Williamson v. Hotel Melrose, 110 S.C. 1, 34, 96 S.E. 407, 415.{*402} That our statute was not intended to apply alone to those who do toilsome or manual labor is apparent from its terms, for in express language it includes those who furnish materials. Nor, indeed, does the statute attempt to name the class of persons entitled to its protection. Any limitation in the act operates, not on the person, but upon the purpose for which the labor is "performed" or materials "furnished." "Every person" performing the labor or furnishing the materials contemplated by the act is afforded a lien by its provisions.
"To assume that an architect is not entitled to mechanic's lien for services in preparing plans and specifications used in the building, and then to hold that, because he superintends the construction of the building, he may have lien for both, cannot be supported in principle.
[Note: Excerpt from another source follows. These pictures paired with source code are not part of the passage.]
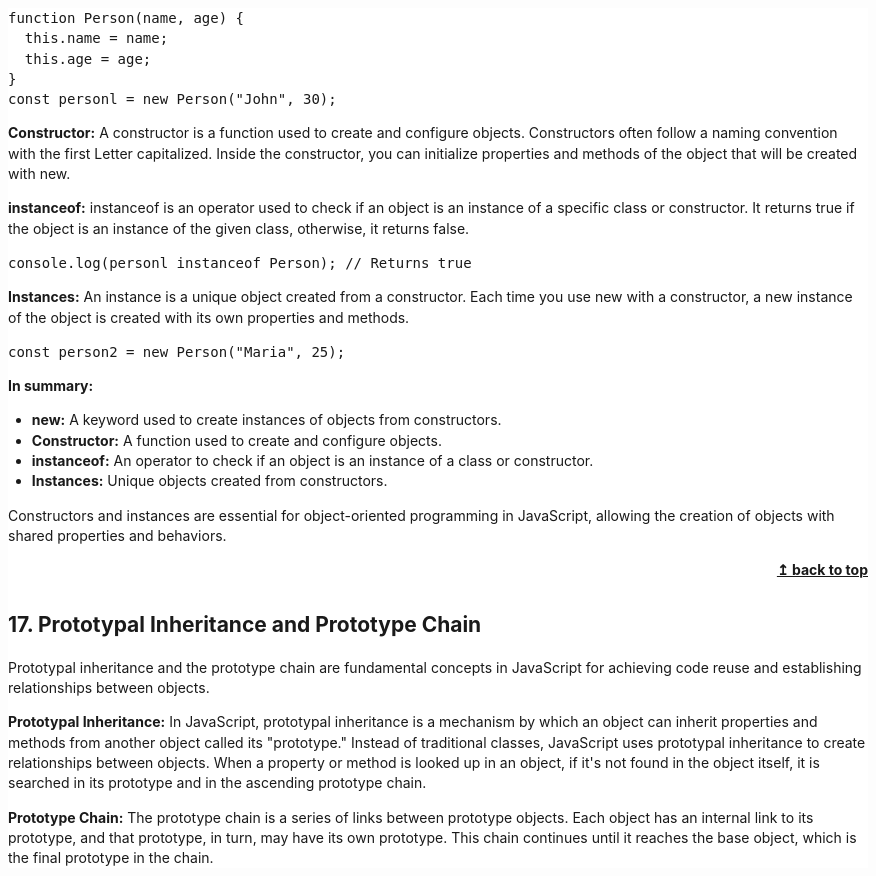 <pre>
function Person(name, age) {
  this.name = name;
  this.age = age;
}
const personl = new Person("John", 30);
</pre>

<p><b>Constructor:</b> A constructor is a function used to create and configure
objects. Constructors often follow a naming convention with the first
Letter capitalized. Inside the constructor, you can initialize properties and
methods of the object that will be created with new.</p>

<p><b>instanceof:</b> instanceof is an operator used to check if an object is an
instance of a specific class or constructor. It returns true if the object is an
instance of the given class, otherwise, it returns false.</p>

<pre>console.log(personl instanceof Person); // Returns true</pre>

<p><b>Instances:</b> An instance is a unique object created from a constructor. Each
time you use new with a constructor, a new instance of the object is
created with its own properties and methods.</p>

<pre>const person2 = new Person("Maria", 25);</pre>

<p><b>In summary:</b></p>
<ul>
  <li><b>new:</b> A keyword used to create instances of objects from constructors.</li>
  <li><b>Constructor:</b> A function used to create and configure objects.</li>
  <li><b>instanceof:</b> An operator to check if an object is an instance of a class or constructor.</li>
  <li><b>Instances:</b> Unique objects created from constructors.</li>
</ul>

<p>Constructors and instances are essential for object-oriented programming in JavaScript, 
allowing the creation of objects with shared properties and behaviors.</p>

<div align="right">
  <b><a href="#sk0">↥ back to top</a></b>
</div>

<h2 id="sk17">17. Prototypal Inheritance and Prototype Chain</h2>

<p>Prototypal inheritance and the prototype chain are fundamental concepts
in JavaScript for achieving code reuse and establishing relationships
between objects.</p>

<p><b>Prototypal Inheritance:</b> In JavaScript, prototypal inheritance is a
mechanism by which an object can inherit properties and methods from
another object called its "prototype." Instead of traditional classes,
JavaScript uses prototypal inheritance to create relationships between
objects. When a property or method is looked up in an object, if it's not
found in the object itself, it is searched in its prototype and in the
ascending prototype chain.</p>

<p><b>Prototype Chain:</b> The prototype chain is a series of links between
prototype objects. Each object has an internal link to its prototype, and
that prototype, in turn, may have its own prototype. This chain continues
until it reaches the base object, which is the final prototype in the chain.</p>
That he renders a service for which he has right of lien does not give right of lien for another service not so favored under the law. The majority rule, which we should adopt, is that an architect who prepares plans and specifications actually used in the construction of a building is entitled to a mechanic's lien for the services."
"The theory of these cases and others cited by the plaintiff is that the labor of superintendence works the plans into the construction so that they actually become part of the building."